Mixing C and assembler
You can write some parts of your program in C and some in assembler. To do this, we need to arrange for the C to put the parameter values into the correct registers for the assembler to pick up, and vice versa. This is defined by the processor's calling convention. On the RISC-V the calling convention is to use registers 10-17 (named a0-a7) for function arguments and 10-11 (a0-a1) for return values. a0-a7 correspond to the first 8 arguments provided to a C function, and the return value from C should be provided in a0. Note that C only provides access to a single return value.
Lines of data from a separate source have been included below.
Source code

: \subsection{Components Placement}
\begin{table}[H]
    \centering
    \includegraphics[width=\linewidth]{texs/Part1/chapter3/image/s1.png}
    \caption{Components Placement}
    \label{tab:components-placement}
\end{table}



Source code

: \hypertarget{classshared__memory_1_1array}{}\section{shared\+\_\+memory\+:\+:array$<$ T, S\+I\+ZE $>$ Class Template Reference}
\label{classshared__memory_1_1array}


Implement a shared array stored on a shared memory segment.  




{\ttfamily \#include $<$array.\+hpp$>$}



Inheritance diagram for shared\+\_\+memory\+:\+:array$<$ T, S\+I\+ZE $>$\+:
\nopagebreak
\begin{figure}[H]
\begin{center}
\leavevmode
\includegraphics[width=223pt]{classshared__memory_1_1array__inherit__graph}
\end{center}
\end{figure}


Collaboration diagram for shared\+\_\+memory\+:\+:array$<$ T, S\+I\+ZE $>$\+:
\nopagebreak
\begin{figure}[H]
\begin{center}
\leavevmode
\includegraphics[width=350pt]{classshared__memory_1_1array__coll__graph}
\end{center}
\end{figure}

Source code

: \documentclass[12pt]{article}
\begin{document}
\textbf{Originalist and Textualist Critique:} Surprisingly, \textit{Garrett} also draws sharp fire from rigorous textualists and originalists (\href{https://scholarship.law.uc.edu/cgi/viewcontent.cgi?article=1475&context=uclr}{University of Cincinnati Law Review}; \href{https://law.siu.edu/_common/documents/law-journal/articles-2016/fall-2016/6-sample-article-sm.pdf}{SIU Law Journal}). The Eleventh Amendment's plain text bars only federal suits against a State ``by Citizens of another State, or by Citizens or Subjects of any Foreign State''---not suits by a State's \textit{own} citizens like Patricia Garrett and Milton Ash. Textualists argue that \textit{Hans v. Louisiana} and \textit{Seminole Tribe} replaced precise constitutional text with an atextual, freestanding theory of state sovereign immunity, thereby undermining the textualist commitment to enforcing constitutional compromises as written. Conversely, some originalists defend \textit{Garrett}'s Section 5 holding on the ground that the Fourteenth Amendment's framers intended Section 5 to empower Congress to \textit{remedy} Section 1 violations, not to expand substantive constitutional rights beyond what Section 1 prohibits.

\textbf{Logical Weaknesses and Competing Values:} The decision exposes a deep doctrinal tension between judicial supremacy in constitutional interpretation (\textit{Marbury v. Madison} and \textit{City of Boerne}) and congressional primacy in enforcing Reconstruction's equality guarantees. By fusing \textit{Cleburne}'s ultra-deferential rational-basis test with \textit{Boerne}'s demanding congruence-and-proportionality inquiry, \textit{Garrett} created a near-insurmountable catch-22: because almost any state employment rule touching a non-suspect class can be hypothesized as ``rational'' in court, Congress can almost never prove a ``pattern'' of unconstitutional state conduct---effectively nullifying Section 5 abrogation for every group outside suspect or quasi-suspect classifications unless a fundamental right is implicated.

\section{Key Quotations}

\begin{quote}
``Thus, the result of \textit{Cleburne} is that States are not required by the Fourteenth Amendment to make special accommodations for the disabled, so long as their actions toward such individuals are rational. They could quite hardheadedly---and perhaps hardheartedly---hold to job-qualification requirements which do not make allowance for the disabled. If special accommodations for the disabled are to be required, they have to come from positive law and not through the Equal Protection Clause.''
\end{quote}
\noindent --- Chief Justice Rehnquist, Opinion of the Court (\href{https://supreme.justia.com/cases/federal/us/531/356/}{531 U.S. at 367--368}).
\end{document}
For example, an addition function might look like:
# int add(int a, int b): add two numbers together # parameters supplied in a0 and a1 # doesn't call any other functions, so no need to store return address register (ra) # doesn't corrupt any callee-save registers, so no need to use the stack .global add # export the function symbol so the linker can find it add: # add the two parameters, returning the result in the return register a0 add a0,a0,a1 ret
To call from C code we need a function prototype to tell the C compiler the types and parameters of the function, without defining it. For example, if we have an assembler function taking two integers and returning another, in a file called asmfunctions.h (or some other name) enter:
int add(int a, int b);
Then your C code can:
#include "asmfunctions.h"
to make the definition available to this C file. You can then call myfunction() anywhere below the #include. The advantage of .h header files is you can easily include them in multiple files, to enable calling your function from multiple places.
Note that, while C is a type-checked language, the assembler will not type check you. So there are no safeguards if your declaration of myfunction() does not match your usage of registers in assembler.
Exercise 5b
Copy your div.s into the ex5_riscv/c/src directory. Write a C function prototype for it in asmfunctions.h.
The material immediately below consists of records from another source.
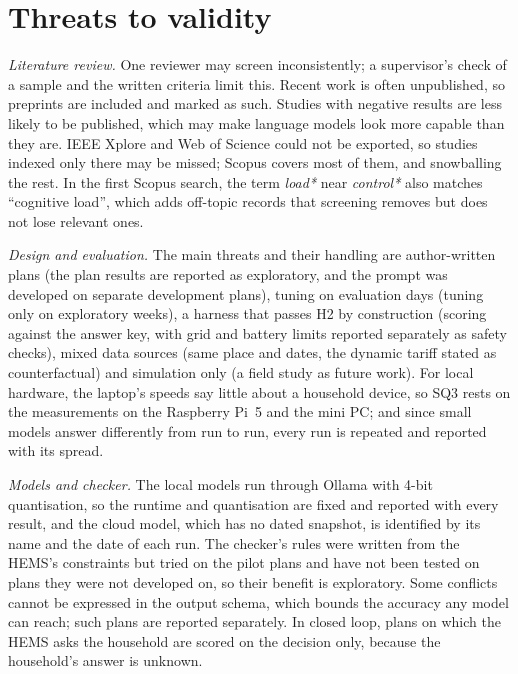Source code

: \section{Threats to validity}
\label{sec:validity}

\textit{Literature review.} One reviewer may screen inconsistently; a
supervisor's check of a sample and the written criteria limit this.
Recent work is often unpublished, so preprints are included and marked
as such. Studies with negative results are less likely to be published,
which may make language models look more capable than they are. IEEE
Xplore and Web of Science could not be exported, so studies indexed only
there may be missed; Scopus covers most of them, and snowballing the
rest. In the first Scopus search, the term \textit{load*} near
\textit{control*} also matches ``cognitive load'', which adds
off-topic records that screening removes but does not lose relevant ones.

\textit{Design and evaluation.} The main threats and their handling are
author-written plans (the plan results are reported as exploratory, and
the prompt was developed on separate development plans), tuning on
evaluation days (tuning only on exploratory weeks), a harness that
passes H2 by construction (scoring against the answer key, with grid
and battery limits reported separately as safety checks), mixed data
sources (same place and dates, the dynamic tariff stated as
counterfactual) and simulation only (a field study as future work).
For local hardware, the laptop's speeds say little about a household
device, so SQ3 rests on the measurements on the Raspberry Pi~5 and the
mini PC; and since small models answer differently from run to run,
every run is repeated and reported with its spread.

\textit{Models and checker.} The local models run through Ollama with
4-bit quantisation, so the runtime and quantisation are fixed and
reported with every result, and the cloud model, which has no dated
snapshot, is identified by its name and the date of each run. The
checker's rules were written from the HEMS's constraints but tried on
the pilot plans and have not been tested on plans they were not
developed on, so their benefit is exploratory. Some conflicts cannot be expressed in the output schema,
which bounds the accuracy any model can reach; such plans are reported
separately. In closed loop, plans on which the HEMS asks the household
are scored on the decision only, because the household's answer is
unknown.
We have provided an implementation of mod() in init.s that calls div() and copies the remainder from a1 to a0 to obey the C calling convention. Write a prototype for mod() as well.
In C, write a program using div and mod to display a digital clock in minutes, seconds and centiseconds. You'll produce the output in Binary Coded Decimal, ie 17m 34.89s is 0x00173489.
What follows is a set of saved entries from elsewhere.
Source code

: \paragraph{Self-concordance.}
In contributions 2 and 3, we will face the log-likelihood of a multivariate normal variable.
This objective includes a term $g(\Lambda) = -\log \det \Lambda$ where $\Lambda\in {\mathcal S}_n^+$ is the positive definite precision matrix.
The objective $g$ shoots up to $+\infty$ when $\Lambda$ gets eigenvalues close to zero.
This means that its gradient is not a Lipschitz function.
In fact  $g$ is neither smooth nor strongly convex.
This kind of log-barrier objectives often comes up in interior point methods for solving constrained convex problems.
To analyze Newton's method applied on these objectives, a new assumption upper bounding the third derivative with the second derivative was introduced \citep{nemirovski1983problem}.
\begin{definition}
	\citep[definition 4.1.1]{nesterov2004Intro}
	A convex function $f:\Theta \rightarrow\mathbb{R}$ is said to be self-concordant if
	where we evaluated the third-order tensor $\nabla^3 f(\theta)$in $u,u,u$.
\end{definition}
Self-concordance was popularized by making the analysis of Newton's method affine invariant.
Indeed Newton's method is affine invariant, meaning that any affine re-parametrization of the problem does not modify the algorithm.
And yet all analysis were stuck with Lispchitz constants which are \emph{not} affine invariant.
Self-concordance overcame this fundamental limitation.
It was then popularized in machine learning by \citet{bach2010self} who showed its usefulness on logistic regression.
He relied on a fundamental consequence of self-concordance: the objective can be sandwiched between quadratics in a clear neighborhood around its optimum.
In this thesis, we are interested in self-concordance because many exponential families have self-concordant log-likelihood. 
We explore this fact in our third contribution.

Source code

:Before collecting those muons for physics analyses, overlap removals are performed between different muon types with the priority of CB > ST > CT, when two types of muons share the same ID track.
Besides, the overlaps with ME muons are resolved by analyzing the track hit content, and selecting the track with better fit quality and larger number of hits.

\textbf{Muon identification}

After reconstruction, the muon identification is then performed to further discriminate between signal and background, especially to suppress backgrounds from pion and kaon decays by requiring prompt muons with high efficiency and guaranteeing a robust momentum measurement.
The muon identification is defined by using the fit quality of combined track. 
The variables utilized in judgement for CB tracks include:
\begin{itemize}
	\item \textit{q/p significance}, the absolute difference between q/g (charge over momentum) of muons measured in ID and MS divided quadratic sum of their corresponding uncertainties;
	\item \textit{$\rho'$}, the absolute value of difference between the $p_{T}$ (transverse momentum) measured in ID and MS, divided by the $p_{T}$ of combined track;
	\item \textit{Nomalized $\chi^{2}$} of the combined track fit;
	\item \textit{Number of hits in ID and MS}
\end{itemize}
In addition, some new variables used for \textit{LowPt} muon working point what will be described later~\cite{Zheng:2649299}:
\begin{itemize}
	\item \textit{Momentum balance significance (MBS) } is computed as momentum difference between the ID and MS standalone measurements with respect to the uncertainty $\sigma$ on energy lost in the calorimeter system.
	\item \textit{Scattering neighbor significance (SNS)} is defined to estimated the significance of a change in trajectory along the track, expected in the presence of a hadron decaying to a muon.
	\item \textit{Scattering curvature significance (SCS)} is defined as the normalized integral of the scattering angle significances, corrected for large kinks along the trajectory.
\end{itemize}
To read the time, we'll use the CPU's internal cycle counter. Make a new file cycles.s:
.section .text .global get_time get_time: csrr a0, cycle ret
This defines a function with the prototype:
int get_time(void);
The get_time function will now return the number of CPU cycles since power on (as this is a 32-bit value, it will wraparound every 86 seconds at 50MHz). To make the simulation faster, for now you should assume there are 1,000 ticks of this value per second. Using the actual value (100,000,000 in simulation) would require you to simulate for a very long time to test even the seconds counter of your clock. This highlights how slow simulation can be compared to FPGA, which could run this in real time.
grep Debug transcript
will print all the lines containing the string Debug. You can also run without TRACE to not display the instruction trace.
On Clarvi only, output the value by writing to address 0x04000080, the address of the hex LEDs in the simulator. This will cause a message in the log. You can use this function:
void hex_output(int value) { int *hex_leds = (int *) 0x04000080; // define a pointer to the register *hex_leds = value; // write the value to that address }
(On Spike we don't have any memory mapped at 0x04000000 so calling hex_output() will generate an exception and terminate the program)
Note also that we don't have a standard library, so functions like printf, malloc or memset do not exist (unless we write them). The Clarvi CPU also does not have multiply - if the compiler cannot optimise a constant multiply to adds and shifts, it will call a multiply function which we don't have (unless you write one).
To use the debug log from C you can use the following C function (an example of inline assembly):
void dprint(int value) { asm ("csrw 0x800, %0" : : "r" (value) ); }
We have provided this in main.c.
Continuously read and display the time so that you can check your system correctly displays transitions from centiseconds to seconds and seconds to minutes.